The cloning of our databases on remote sites has presented new challenges to the ADS project, imposing additional constraints on the organization and operation of our system. In order to make it possible to replicate a complex database system elsewhere, the database management system and the underlying data sets have to be independent of the local file structure, operating system, and hardware architecture. Additionally, networked services which rely on links with both internal and external web resources (possibly available on different mirror sites) need to be capable of deciding how the links should be created, giving users the option to review and modify the system's linking strategy.
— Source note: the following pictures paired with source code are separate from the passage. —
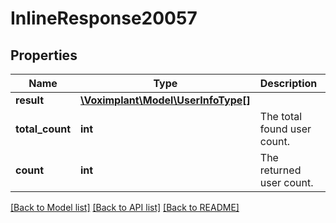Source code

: # InlineResponse20057

## Properties
Name | Type | Description | Notes
------------ | ------------- | ------------- | -------------
**result** | [**\Voximplant\Model\UserInfoType[]**](UserInfoType.md) |  | [optional] 
**total_count** | **int** | The total found user count. | [optional] 
**count** | **int** | The returned user count. | [optional] 

[[Back to Model list]](../README.md#documentation-for-models) [[Back to API list]](../README.md#documentation-for-api-endpoints) [[Back to README]](../README.md)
Finally, a reliable and efficient mechanism should be in place to allow unsupervised database updates, especially for those applications involving the publication of time-critical data.
In the next sections we describe the implementation of an efficient model for the replication of our databases to the ADS mirror sites. In Sect. 5.1 we describe how system independence has been achieved through the parameterization of site-specific variables and the use of portable software tools. In Sect. 5.2 we describe the approach we followed in abstracting the availability of network resources through the implementation of user-selectable preferences and the definition of site-specific default values. In Sect. 5.3 we describe in more detail the paradigm used to implement the synchronization of different parts of the ADS databases. We conclude with Sect. 5.4 where we discuss possible enhancements to the current design.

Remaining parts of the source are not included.